─── Available data ───
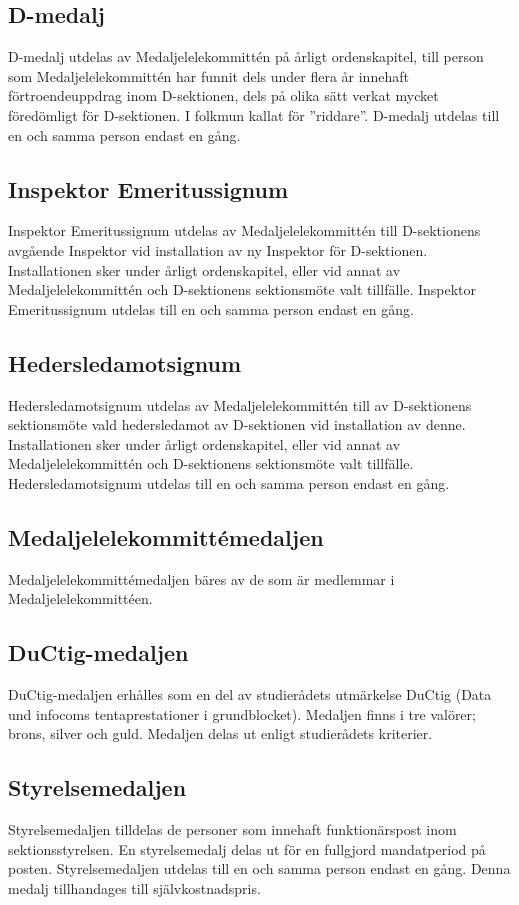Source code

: \documentclass[pdfbookmarks,a4paper,11pt]{article}
\begin{document}
\subsection{D-medalj}
D-medalj utdelas av Medaljelelekommittén på årligt ordenskapitel, till person som Medaljelelekommittén har funnit dels under flera år innehaft förtroendeuppdrag inom D-sektionen, dels på olika sätt verkat mycket föredömligt för D-sektionen. I folkmun kallat för ''riddare''. D-medalj utdelas till en och samma person endast en gång.

\subsection{Inspektor Emeritussignum}
Inspektor Emeritussignum utdelas av Medaljelelekommittén till D-sektionens avgående Inspektor vid installation av ny Inspektor för D-sektionen. Installationen sker under årligt ordenskapitel, eller vid annat av Medaljelelekommittén och D-sektionens sektionsmöte valt tillfälle. Inspektor Emeritussignum utdelas till en och samma person endast en gång.

\subsection{Hedersledamotsignum}
Hedersledamotsignum utdelas av Medaljelelekommittén till av D-sektionens sektionsmöte vald hedersledamot av D-sektionen vid installation av denne. Installationen sker under årligt ordenskapitel, eller vid annat av Medaljelelekommittén och D-sektionens sektionsmöte valt tillfälle. Hedersledamotsignum utdelas till en och samma person endast en gång.

\subsection{Medaljelelekommittémedaljen}
Medaljelelekommittémedaljen bäres av de som är medlemmar i Medaljelelekommittéen.

\subsection{DuCtig-medaljen}
DuCtig-medaljen erhålles som en del av studierådets utmärkelse DuCtig (Data und infocoms tentaprestationer i grundblocket). Medaljen finns i tre valörer; brons, silver och guld. Medaljen delas ut enligt studierådets kriterier.

\subsection{Styrelsemedaljen}
Styrelsemedaljen tilldelas de personer som innehaft funktionärspost inom sektionsstyrelsen. En styrelsemedalj delas ut för en fullgjord mandatperiod på posten. Styrelsemedaljen utdelas till en och samma person endast en gång. Denna medalj tillhandages till självkostnadspris.
\end{document}
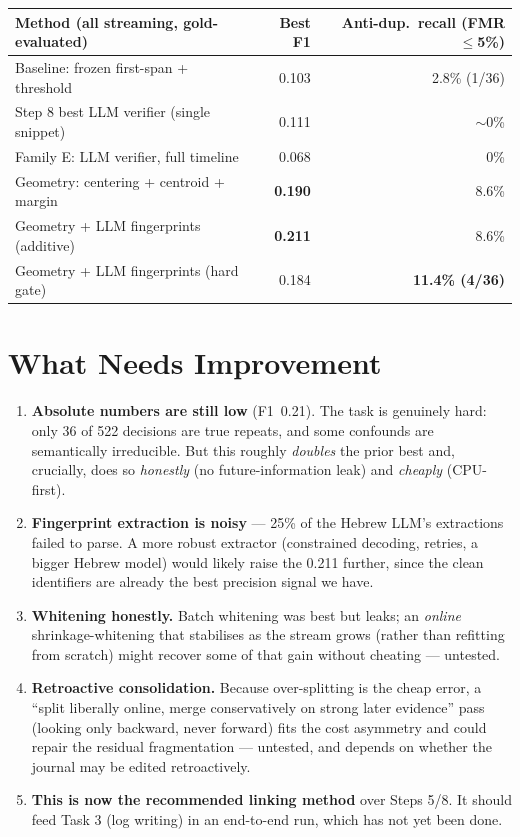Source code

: \documentclass[11pt,a4paper]{article}
\begin{document}
\begin{center}
\small
\begin{tabular}{lrr}
\toprule
\textbf{Method (all streaming, gold-evaluated)} & \textbf{Best F1} & \textbf{Anti-dup.\ recall (FMR$\le$5\%)} \\
\midrule
Baseline: frozen first-span + threshold & 0.103 & 2.8\% (1/36) \\
Step 8 best LLM verifier (single snippet) & 0.111 & $\sim$0\% \\
Family E: LLM verifier, full timeline & 0.068 & 0\% \\
Geometry: centering + centroid + margin & \textbf{0.190} & 8.6\% \\
Geometry + LLM fingerprints (additive) & \textbf{0.211} & 8.6\% \\
Geometry + LLM fingerprints (hard gate) & 0.184 & \textbf{11.4\% (4/36)} \\
\bottomrule
\end{tabular}
\end{center}

\section{What Needs Improvement}

\begin{enumerate}[leftmargin=1.4em]
  \item \textbf{Absolute numbers are still low} (F1~0.21). The task is genuinely hard: only
        36 of 522 decisions are true repeats, and some confounds are semantically
        irreducible. But this roughly \emph{doubles} the prior best and, crucially, does so
        \emph{honestly} (no future-information leak) and \emph{cheaply} (CPU-first).
  \item \textbf{Fingerprint extraction is noisy} --- 25\% of the Hebrew LLM's extractions
        failed to parse. A more robust extractor (constrained decoding, retries, a bigger
        Hebrew model) would likely raise the 0.211 further, since the clean identifiers are
        already the best precision signal we have.
  \item \textbf{Whitening honestly.} Batch whitening was best but leaks; an \emph{online}
        shrinkage-whitening that stabilises as the stream grows (rather than refitting from
        scratch) might recover some of that gain without cheating --- untested.
  \item \textbf{Retroactive consolidation.} Because over-splitting is the cheap error, a
        ``split liberally online, merge conservatively on strong later evidence'' pass
        (looking only backward, never forward) fits the cost asymmetry and could repair the
        residual fragmentation --- untested, and depends on whether the journal may be edited
        retroactively.
  \item \textbf{This is now the recommended linking method} over Steps 5/8. It should feed
        Task 3 (log writing) in an end-to-end run, which has not yet been done.
\end{enumerate}
\end{document}
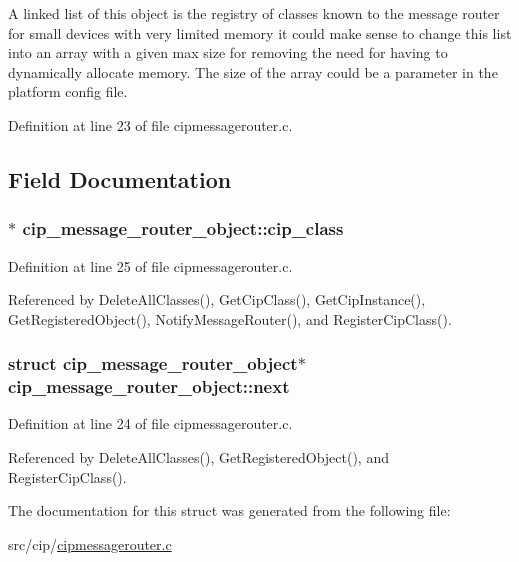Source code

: \-A linked list of this object is the registry of classes known to the message router for small devices with very limited memory it could make sense to change this list into an array with a given max size for removing the need for having to dynamically allocate memory. \-The size of the array could be a parameter in the platform config file. 

\-Definition at line 23 of file cipmessagerouter.\-c.



\subsection{\-Field \-Documentation}
\hypertarget{structcip__message__router__object_a440815cdd66b94380266bbc5e1a9a459}{
\subsubsection[{cip\-\_\-class}]{$\ast$ {\bf cip\-\_\-message\-\_\-router\-\_\-object\-::cip\-\_\-class}}}\label{d2/d6d/structcip__message__router__object_a440815cdd66b94380266bbc5e1a9a459}


\-Definition at line 25 of file cipmessagerouter.\-c.



\-Referenced by \-Delete\-All\-Classes(), \-Get\-Cip\-Class(), \-Get\-Cip\-Instance(), \-Get\-Registered\-Object(), \-Notify\-Message\-Router(), and \-Register\-Cip\-Class().

\hypertarget{structcip__message__router__object_ae5fe968ec24697e92f45cceb93cc437f}{
\subsubsection[{next}]{\setlength{\rightskip}{0pt plus 5cm}struct {\bf cip\-\_\-message\-\_\-router\-\_\-object}$\ast$ {\bf cip\-\_\-message\-\_\-router\-\_\-object\-::next}}}\label{d2/d6d/structcip__message__router__object_ae5fe968ec24697e92f45cceb93cc437f}


\-Definition at line 24 of file cipmessagerouter.\-c.



\-Referenced by \-Delete\-All\-Classes(), \-Get\-Registered\-Object(), and \-Register\-Cip\-Class().



\-The documentation for this struct was generated from the following file\-:\begin{DoxyCompactItemize}
\item 
src/cip/\hyperlink{cipmessagerouter_8c}{cipmessagerouter.\-c}\end{DoxyCompactItemize}
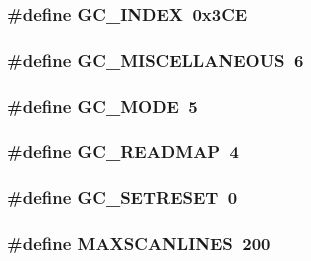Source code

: \hypertarget{ID__VL_8H_a376104a1140e2eb1682b8e6bfbc6baa5}{
\subsubsection[{GC\_\-INDEX}]{\setlength{\rightskip}{0pt plus 5cm}\#define GC\_\-INDEX~0x3CE}}
\label{ID__VL_8H_a376104a1140e2eb1682b8e6bfbc6baa5}
\hypertarget{ID__VL_8H_a84cfbb7767b3a4161050e2f1c9ec4f9c}{
\subsubsection[{GC\_\-MISCELLANEOUS}]{\setlength{\rightskip}{0pt plus 5cm}\#define GC\_\-MISCELLANEOUS~6}}
\label{ID__VL_8H_a84cfbb7767b3a4161050e2f1c9ec4f9c}
\hypertarget{ID__VL_8H_a905ca51e0e01d01c850b6200148f99d8}{
\subsubsection[{GC\_\-MODE}]{\setlength{\rightskip}{0pt plus 5cm}\#define GC\_\-MODE~5}}
\label{ID__VL_8H_a905ca51e0e01d01c850b6200148f99d8}
\hypertarget{ID__VL_8H_a05e0548234030cf1bd7853ebb5329b68}{
\subsubsection[{GC\_\-READMAP}]{\setlength{\rightskip}{0pt plus 5cm}\#define GC\_\-READMAP~4}}
\label{ID__VL_8H_a05e0548234030cf1bd7853ebb5329b68}
\hypertarget{ID__VL_8H_a178dd2b3dcf605e3533114bc61be3278}{
\subsubsection[{GC\_\-SETRESET}]{\setlength{\rightskip}{0pt plus 5cm}\#define GC\_\-SETRESET~0}}
\label{ID__VL_8H_a178dd2b3dcf605e3533114bc61be3278}
\hypertarget{ID__VL_8H_ae8d720565cd28cc36ed5b5ecd8b12385}{
\subsubsection[{MAXSCANLINES}]{\setlength{\rightskip}{0pt plus 5cm}\#define MAXSCANLINES~200}}
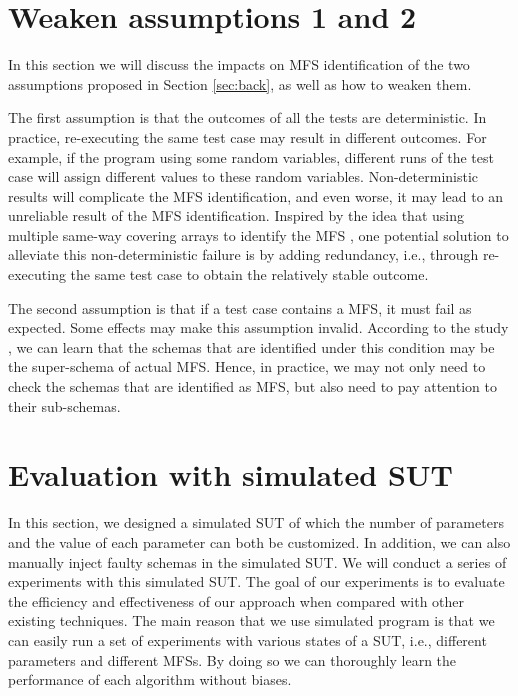 \documentclass{sig-alternate-05-2015}
\begin{document}
{{\section{Weaken assumptions 1 and 2}
In this section we will discuss the impacts on MFS identification of the two assumptions proposed in Section \ref{sec:back}, as well as how to weaken them.

The first assumption is that the outcomes of all the tests are deterministic. In practice, re-executing the same test case may result in different outcomes. For example, if the program using some random variables, different runs of the test case will assign different
values to these random variables. Non-deterministic results will complicate the MFS identification, and even worse, it may lead to an unreliable result of the MFS identification. Inspired by the idea that using multiple same-way covering arrays to identify the MFS \cite{fouche2009incremental,yilmaz2006covering}, one potential solution to alleviate this non-deterministic failure is by adding redundancy, i.e., through re-executing the same test case to obtain the relatively stable outcome.

The second assumption is that if a test case contains a MFS, it must fail as expected. Some effects \cite{Masri:2014:PCC:2582050.2559932,yilmaz2013reducing} may make this assumption invalid. According to the study \cite{zhang2011characterizing}, we can learn that the schemas that are identified under this condition may be the super-schema of actual MFS. Hence, in practice, we may not only need to check the schemas that are identified as MFS, but also need to pay attention to their sub-schemas.

\section{Evaluation with simulated SUT} \label{sec:simulateEx}
In this section, we designed a simulated SUT of which the number of parameters and the value of each parameter can both be customized. In addition, we can also manually inject faulty schemas in the simulated SUT. We will conduct a series of experiments with this simulated SUT. The goal of our experiments is to evaluate the efficiency and effectiveness of our approach when compared with other existing techniques. The main reason that we use simulated program is that we can easily run a set of experiments with various states of a SUT, i.e., different parameters and different MFSs. By doing so we can thoroughly learn the performance of each algorithm without biases.

}}
\end{document}
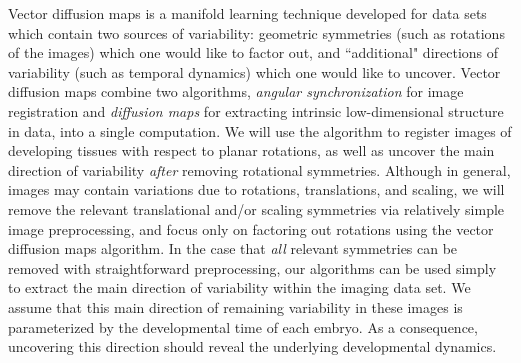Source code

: \documentclass[twocolumn, 10pt]{article}
\begin{document}
Vector diffusion maps \citep{singer2012vector} is a manifold learning
technique developed for data sets which contain two sources of variability:
geometric symmetries (such as rotations of the images) which one would like to factor out,
and ``additional" directions of variability (such as temporal dynamics) which one would like to uncover.
%
Vector diffusion maps combine two algorithms, {\em angular synchronization} \citep{singer2011angular} for image registration and {\em diffusion maps} \citep{coifman2005geometric} for extracting intrinsic low-dimensional structure in data, into a single computation.
%
We will use the algorithm to register images of developing tissues with respect to planar rotations, as well as uncover the main direction of variability {\it after} removing rotational symmetries.
%
Although in general, images may contain variations due to rotations, translations, and scaling, we will remove the relevant translational and/or scaling symmetries via relatively simple image preprocessing, and focus only on factoring out rotations using the vector diffusion maps algorithm.
%
In the case that {\em all} relevant symmetries can be removed with straightforward preprocessing, our algorithms can be used simply to extract the main direction of variability within the imaging data set.
%
We assume that this main direction of remaining variability in these images is parameterized by the developmental time of each embryo.
%
As a consequence, uncovering this direction should reveal the underlying developmental dynamics.
\end{document}

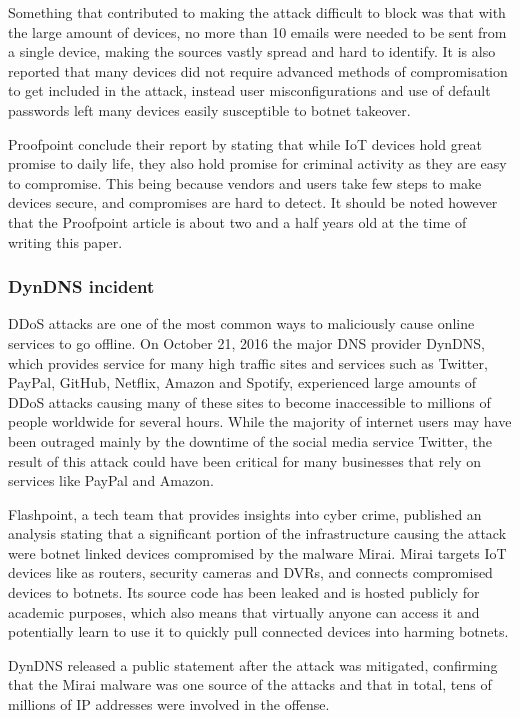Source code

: \documentclass[a4paper, conference]{IEEEtran/IEEEtran}
\begin{document}
Something that contributed to making the attack difficult to block was that with the large amount of devices, no more than 10 emails were needed to be sent from a single device, making the sources vastly spread and hard to identify.\cite{proofpoint} It is also reported that many devices did not require advanced methods of compromisation to get included in the attack, instead user misconfigurations and use of default passwords left many devices easily susceptible to botnet takeover. 

Proofpoint conclude their report by stating that while IoT devices hold great promise to daily life, they also hold promise for criminal activity as they are easy to compromise. This being because vendors and users take few steps to make devices secure, and compromises are hard to detect.\cite{proofpoint} It should be noted however that the Proofpoint article is about two and a half years old at the time of writing this paper.

\subsubsection{DynDNS incident}
DDoS attacks are one of the most common ways to maliciously cause online services to go offline. On October 21, 2016 the major DNS provider DynDNS, which provides service for many high traffic sites and services such as Twitter, PayPal, GitHub, Netflix, Amazon and Spotify, experienced large amounts of DDoS attacks causing many of these sites to become inaccessible to millions of people worldwide for several hours.\cite{dynstatement} While the majority of internet users may have been outraged mainly by the downtime of the social media service Twitter, the result of this attack could have been critical for many businesses that rely on services like PayPal and Amazon.

Flashpoint, a tech team that provides insights into cyber crime,\cite{flashpoint} published an analysis stating that a significant portion of the infrastructure causing the attack were botnet linked devices compromised by the malware Mirai.\cite{fpmirai} Mirai targets IoT devices like as routers, security cameras and DVRs, and connects compromised devices to botnets. Its source code has been leaked and is hosted publicly for academic purposes, which also means that virtually anyone can access it and potentially learn to use it to quickly pull connected devices into harming botnets.

DynDNS released a public statement after the attack was mitigated, confirming that the Mirai malware was one source of the attacks and that in total, tens of millions of IP addresses were involved in the offense.\cite{dynstatement}
\end{document}
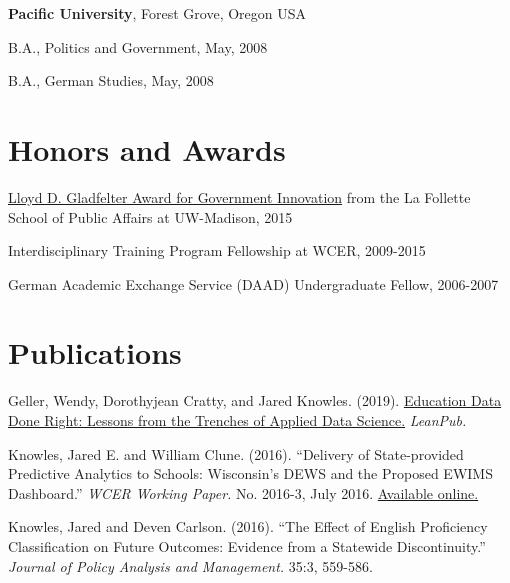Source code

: \documentclass[margin,line]{res}
\newenvironment{list1}{
  \begin{list}{\ding{113}}{%
      \setlength{\itemsep}{0in}
      \setlength{\parsep}{0in} \setlength{\parskip}{0in}
      \setlength{\topsep}{0in} \setlength{\partopsep}{0in} 
      \setlength{\leftmargin}{0.17in}}}{\end{list}}
\begin{document}
\begin{resume}
{\bf Pacific University}, Forest Grove, Oregon USA\\
\vspace*{-.1in}
\begin{list1}
\item[] B.A., Politics and Government,  May, 2008
\item[] B.A., German Studies, May, 2008
\end{list1}


\section{\sc Honors and Awards} 

\href{https://www.lafollette.wisc.edu/news/2015-gladfelter-winners-announced}{Lloyd D. Gladfelter Award for Government Innovation} from the La Follette School of Public Affairs at UW-Madison, 2015

\vspace*{-2.5mm}

Interdisciplinary Training Program Fellowship at WCER, 2009-2015

\vspace*{-2.5mm}

German Academic Exchange Service (DAAD) Undergraduate Fellow, 2006-2007



\section{\sc Publications}

Geller, Wendy, Dorothyjean Cratty, and Jared Knowles. (2019). \uline{Education Data Done Right: Lessons from the Trenches of Applied Data Science.} \emph{LeanPub.}


Knowles, Jared E. and William Clune. (2016). ``Delivery of State-provided Predictive
Analytics to Schools: Wisconsin’s DEWS and the Proposed EWIMS Dashboard.'' 
\emph{WCER Working Paper.} No. 2016-3, July 2016. \href{http://wcer-web.ad.education.wisc.edu/docs/working-papers/Working_Paper_No_2016_03.pdf}{Available online.}

Knowles, Jared and Deven Carlson. (2016). ``The Effect of English Proficiency Classification on Future Outcomes: 
Evidence from a Statewide Discontinuity.'' \emph{Journal of Policy Analysis and Management.}
35:3, 559-586. 


\end{resume}
\end{document}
───
Work instructions: Taking the records above, print only and exactly the lines from the line with "Flashpoint, a tech" to the line with "Analytics to Schools: Wisconsin’s", both kept, and exclude pictures.

Answer below:
Flashpoint, a tech team that provides insights into cyber crime,\cite{flashpoint} published an analysis stating that a significant portion of the infrastructure causing the attack were botnet linked devices compromised by the malware Mirai.\cite{fpmirai} Mirai targets IoT devices like as routers, security cameras and DVRs, and connects compromised devices to botnets. Its source code has been leaked and is hosted publicly for academic purposes, which also means that virtually anyone can access it and potentially learn to use it to quickly pull connected devices into harming botnets.

DynDNS released a public statement after the attack was mitigated, confirming that the Mirai malware was one source of the attacks and that in total, tens of millions of IP addresses were involved in the offense.\cite{dynstatement}
\end{document}
Source code

: \documentclass[margin,line]{res}
\newenvironment{list1}{
  \begin{list}{\ding{113}}{%
      \setlength{\itemsep}{0in}
      \setlength{\parsep}{0in} \setlength{\parskip}{0in}
      \setlength{\topsep}{0in} \setlength{\partopsep}{0in} 
      \setlength{\leftmargin}{0.17in}}}{\end{list}}
\begin{document}
\begin{resume}
{\bf Pacific University}, Forest Grove, Oregon USA\\
\vspace*{-.1in}
\begin{list1}
\item[] B.A., Politics and Government,  May, 2008
\item[] B.A., German Studies, May, 2008
\end{list1}


\section{\sc Honors and Awards} 

\href{https://www.lafollette.wisc.edu/news/2015-gladfelter-winners-announced}{Lloyd D. Gladfelter Award for Government Innovation} from the La Follette School of Public Affairs at UW-Madison, 2015

\vspace*{-2.5mm}

Interdisciplinary Training Program Fellowship at WCER, 2009-2015

\vspace*{-2.5mm}

German Academic Exchange Service (DAAD) Undergraduate Fellow, 2006-2007



\section{\sc Publications}

Geller, Wendy, Dorothyjean Cratty, and Jared Knowles. (2019). \uline{Education Data Done Right: Lessons from the Trenches of Applied Data Science.} \emph{LeanPub.}


Knowles, Jared E. and William Clune. (2016). ``Delivery of State-provided Predictive
Analytics to Schools: Wisconsin’s DEWS and the Proposed EWIMS Dashboard.'' 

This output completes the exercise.